About this exercise -
Below are the entries. Set down exactly the line containing "- **3** releases" and each line after it.

Items from a dataset -
Segment Open

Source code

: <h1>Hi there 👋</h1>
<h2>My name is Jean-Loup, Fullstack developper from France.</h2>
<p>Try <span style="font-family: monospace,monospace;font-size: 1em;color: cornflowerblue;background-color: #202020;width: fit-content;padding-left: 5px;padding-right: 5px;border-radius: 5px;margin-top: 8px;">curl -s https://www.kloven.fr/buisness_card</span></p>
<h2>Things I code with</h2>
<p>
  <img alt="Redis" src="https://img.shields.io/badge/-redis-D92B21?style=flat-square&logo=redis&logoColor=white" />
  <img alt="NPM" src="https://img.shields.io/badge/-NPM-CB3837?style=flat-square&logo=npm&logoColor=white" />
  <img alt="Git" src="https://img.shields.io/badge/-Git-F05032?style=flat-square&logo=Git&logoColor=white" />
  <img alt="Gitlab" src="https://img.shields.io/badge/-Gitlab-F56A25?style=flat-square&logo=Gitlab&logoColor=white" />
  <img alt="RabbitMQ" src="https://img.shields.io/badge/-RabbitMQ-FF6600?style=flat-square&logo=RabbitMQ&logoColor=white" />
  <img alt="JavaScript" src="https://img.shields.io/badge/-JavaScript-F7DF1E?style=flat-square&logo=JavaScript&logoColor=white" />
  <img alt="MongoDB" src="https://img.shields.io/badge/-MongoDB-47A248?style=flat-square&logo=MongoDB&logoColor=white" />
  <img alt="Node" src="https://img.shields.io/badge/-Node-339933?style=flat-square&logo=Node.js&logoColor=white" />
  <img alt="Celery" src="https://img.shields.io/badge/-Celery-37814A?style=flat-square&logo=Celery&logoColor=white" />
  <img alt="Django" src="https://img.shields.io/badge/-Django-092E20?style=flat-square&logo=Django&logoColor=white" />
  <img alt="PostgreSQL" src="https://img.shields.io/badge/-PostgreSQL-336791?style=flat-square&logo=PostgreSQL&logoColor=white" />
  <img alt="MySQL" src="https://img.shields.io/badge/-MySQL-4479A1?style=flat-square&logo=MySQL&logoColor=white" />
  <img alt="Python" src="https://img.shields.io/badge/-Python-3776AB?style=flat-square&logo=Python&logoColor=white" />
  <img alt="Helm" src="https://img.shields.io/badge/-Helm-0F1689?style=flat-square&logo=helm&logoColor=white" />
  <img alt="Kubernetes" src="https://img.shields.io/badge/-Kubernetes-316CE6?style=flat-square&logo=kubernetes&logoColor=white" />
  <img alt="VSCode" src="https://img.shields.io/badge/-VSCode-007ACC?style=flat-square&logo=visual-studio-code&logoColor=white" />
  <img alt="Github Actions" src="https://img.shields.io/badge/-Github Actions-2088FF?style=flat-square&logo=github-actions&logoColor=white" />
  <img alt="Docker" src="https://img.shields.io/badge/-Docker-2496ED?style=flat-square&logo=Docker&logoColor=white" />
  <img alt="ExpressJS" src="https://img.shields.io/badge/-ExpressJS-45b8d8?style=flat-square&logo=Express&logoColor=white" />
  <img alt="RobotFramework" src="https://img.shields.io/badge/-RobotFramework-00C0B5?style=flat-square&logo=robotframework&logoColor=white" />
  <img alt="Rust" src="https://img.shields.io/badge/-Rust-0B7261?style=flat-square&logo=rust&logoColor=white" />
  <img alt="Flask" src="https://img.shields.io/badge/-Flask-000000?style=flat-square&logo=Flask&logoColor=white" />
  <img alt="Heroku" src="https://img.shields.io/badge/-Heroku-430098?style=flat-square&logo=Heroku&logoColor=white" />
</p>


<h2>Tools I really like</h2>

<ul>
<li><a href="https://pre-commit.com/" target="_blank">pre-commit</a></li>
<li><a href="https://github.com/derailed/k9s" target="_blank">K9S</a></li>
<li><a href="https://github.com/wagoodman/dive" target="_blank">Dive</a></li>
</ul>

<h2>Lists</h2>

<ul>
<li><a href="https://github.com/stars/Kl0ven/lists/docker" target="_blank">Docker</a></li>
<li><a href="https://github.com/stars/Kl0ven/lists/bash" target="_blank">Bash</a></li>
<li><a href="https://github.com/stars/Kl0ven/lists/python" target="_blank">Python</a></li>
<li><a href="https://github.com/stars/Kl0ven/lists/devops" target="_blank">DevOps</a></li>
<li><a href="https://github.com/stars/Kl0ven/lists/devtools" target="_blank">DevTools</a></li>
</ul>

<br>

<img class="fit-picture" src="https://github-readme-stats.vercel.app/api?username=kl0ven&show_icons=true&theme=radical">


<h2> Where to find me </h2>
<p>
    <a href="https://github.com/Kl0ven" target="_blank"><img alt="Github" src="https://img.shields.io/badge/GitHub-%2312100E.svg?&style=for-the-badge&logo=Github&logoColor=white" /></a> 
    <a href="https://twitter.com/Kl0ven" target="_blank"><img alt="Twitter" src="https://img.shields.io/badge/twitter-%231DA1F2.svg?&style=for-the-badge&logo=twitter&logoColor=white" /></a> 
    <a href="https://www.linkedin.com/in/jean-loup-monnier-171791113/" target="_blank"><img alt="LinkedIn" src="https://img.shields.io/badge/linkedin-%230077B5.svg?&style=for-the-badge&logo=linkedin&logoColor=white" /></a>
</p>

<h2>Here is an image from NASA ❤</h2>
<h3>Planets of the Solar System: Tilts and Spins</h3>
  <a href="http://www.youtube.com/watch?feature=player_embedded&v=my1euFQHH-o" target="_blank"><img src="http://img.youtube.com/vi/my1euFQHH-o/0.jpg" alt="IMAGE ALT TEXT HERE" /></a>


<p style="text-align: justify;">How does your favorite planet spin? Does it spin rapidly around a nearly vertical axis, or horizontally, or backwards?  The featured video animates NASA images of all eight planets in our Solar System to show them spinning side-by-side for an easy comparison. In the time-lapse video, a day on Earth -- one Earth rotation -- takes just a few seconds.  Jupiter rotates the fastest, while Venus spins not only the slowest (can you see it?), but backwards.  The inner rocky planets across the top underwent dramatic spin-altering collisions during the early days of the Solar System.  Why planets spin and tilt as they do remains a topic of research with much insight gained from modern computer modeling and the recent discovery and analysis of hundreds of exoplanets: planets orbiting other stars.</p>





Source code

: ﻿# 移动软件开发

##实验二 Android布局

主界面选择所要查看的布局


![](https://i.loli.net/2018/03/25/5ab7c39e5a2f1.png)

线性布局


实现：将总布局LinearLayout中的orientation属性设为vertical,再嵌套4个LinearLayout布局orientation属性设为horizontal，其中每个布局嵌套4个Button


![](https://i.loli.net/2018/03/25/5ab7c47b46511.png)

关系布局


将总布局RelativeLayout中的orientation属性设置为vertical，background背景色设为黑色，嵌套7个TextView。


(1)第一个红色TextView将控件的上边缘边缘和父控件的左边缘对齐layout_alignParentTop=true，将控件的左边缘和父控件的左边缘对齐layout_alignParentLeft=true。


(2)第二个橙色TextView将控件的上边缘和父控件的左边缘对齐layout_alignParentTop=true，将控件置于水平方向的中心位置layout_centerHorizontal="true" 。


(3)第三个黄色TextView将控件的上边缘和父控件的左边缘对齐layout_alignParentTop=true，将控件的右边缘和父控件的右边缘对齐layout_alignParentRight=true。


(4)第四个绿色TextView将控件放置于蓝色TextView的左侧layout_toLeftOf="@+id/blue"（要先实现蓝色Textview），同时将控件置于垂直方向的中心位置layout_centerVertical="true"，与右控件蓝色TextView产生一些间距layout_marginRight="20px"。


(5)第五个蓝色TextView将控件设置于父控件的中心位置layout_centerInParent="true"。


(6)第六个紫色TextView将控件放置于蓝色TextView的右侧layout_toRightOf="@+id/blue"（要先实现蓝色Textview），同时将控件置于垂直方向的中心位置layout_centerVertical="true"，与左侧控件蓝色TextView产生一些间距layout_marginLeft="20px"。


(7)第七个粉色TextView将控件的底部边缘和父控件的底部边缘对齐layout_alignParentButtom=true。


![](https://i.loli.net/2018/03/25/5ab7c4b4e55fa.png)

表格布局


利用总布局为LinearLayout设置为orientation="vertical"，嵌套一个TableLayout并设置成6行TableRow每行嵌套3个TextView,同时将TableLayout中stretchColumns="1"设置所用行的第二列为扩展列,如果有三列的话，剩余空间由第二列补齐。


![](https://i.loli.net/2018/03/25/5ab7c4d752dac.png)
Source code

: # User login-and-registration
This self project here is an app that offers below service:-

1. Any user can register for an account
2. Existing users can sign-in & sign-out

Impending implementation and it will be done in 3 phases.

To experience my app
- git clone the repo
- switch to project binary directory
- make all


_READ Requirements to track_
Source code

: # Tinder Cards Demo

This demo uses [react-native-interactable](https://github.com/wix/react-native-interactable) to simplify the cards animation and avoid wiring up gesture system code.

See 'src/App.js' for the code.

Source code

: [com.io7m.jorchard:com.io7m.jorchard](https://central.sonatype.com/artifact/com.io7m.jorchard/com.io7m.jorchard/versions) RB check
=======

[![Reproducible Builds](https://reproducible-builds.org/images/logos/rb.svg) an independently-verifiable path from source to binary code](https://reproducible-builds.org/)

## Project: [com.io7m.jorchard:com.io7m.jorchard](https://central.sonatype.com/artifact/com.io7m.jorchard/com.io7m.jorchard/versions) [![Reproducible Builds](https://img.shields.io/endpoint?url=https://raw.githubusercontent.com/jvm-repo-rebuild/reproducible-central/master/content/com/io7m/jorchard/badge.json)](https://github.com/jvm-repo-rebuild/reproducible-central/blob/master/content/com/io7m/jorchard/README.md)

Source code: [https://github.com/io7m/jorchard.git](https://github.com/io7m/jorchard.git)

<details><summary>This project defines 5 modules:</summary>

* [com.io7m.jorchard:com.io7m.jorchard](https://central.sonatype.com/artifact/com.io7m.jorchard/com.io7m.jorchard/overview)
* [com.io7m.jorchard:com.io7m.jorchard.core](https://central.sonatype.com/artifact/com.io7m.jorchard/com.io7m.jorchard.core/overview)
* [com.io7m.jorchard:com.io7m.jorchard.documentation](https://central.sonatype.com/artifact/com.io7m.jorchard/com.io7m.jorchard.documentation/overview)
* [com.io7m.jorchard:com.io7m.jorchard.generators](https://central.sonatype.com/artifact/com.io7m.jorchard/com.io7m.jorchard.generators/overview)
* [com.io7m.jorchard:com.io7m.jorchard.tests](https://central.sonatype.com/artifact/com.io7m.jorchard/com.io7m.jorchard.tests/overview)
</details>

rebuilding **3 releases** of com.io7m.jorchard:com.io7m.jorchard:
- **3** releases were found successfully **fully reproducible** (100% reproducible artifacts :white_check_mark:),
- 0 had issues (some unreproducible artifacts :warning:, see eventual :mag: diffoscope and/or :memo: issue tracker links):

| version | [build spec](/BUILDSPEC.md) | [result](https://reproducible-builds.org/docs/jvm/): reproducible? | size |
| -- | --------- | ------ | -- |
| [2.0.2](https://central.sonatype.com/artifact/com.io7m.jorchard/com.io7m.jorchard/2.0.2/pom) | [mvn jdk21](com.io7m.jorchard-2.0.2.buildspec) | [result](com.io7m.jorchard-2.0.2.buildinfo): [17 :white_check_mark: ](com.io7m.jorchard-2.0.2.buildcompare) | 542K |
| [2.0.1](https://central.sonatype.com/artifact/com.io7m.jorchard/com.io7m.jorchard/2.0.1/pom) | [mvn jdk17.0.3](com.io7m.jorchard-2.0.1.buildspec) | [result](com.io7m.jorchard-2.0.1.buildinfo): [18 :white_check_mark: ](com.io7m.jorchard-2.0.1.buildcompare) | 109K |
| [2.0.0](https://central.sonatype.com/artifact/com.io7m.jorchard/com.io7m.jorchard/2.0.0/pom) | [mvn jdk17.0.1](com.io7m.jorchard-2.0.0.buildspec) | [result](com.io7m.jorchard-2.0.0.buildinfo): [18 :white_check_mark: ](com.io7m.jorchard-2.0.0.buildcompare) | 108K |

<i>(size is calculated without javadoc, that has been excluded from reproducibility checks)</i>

Segment Closed

Result for this task -
- **3** releases were found successfully **fully reproducible** (100% reproducible artifacts :white_check_mark:),
- 0 had issues (some unreproducible artifacts :warning:, see eventual :mag: diffoscope and/or :memo: issue tracker links):

| version | [build spec](/BUILDSPEC.md) | [result](https://reproducible-builds.org/docs/jvm/): reproducible? | size |
| -- | --------- | ------ | -- |
| [2.0.2](https://central.sonatype.com/artifact/com.io7m.jorchard/com.io7m.jorchard/2.0.2/pom) | [mvn jdk21](com.io7m.jorchard-2.0.2.buildspec) | [result](com.io7m.jorchard-2.0.2.buildinfo): [17 :white_check_mark: ](com.io7m.jorchard-2.0.2.buildcompare) | 542K |
| [2.0.1](https://central.sonatype.com/artifact/com.io7m.jorchard/com.io7m.jorchard/2.0.1/pom) | [mvn jdk17.0.3](com.io7m.jorchard-2.0.1.buildspec) | [result](com.io7m.jorchard-2.0.1.buildinfo): [18 :white_check_mark: ](com.io7m.jorchard-2.0.1.buildcompare) | 109K |
| [2.0.0](https://central.sonatype.com/artifact/com.io7m.jorchard/com.io7m.jorchard/2.0.0/pom) | [mvn jdk17.0.1](com.io7m.jorchard-2.0.0.buildspec) | [result](com.io7m.jorchard-2.0.0.buildinfo): [18 :white_check_mark: ](com.io7m.jorchard-2.0.0.buildcompare) | 108K |

<i>(size is calculated without javadoc, that has been excluded from reproducibility checks)</i>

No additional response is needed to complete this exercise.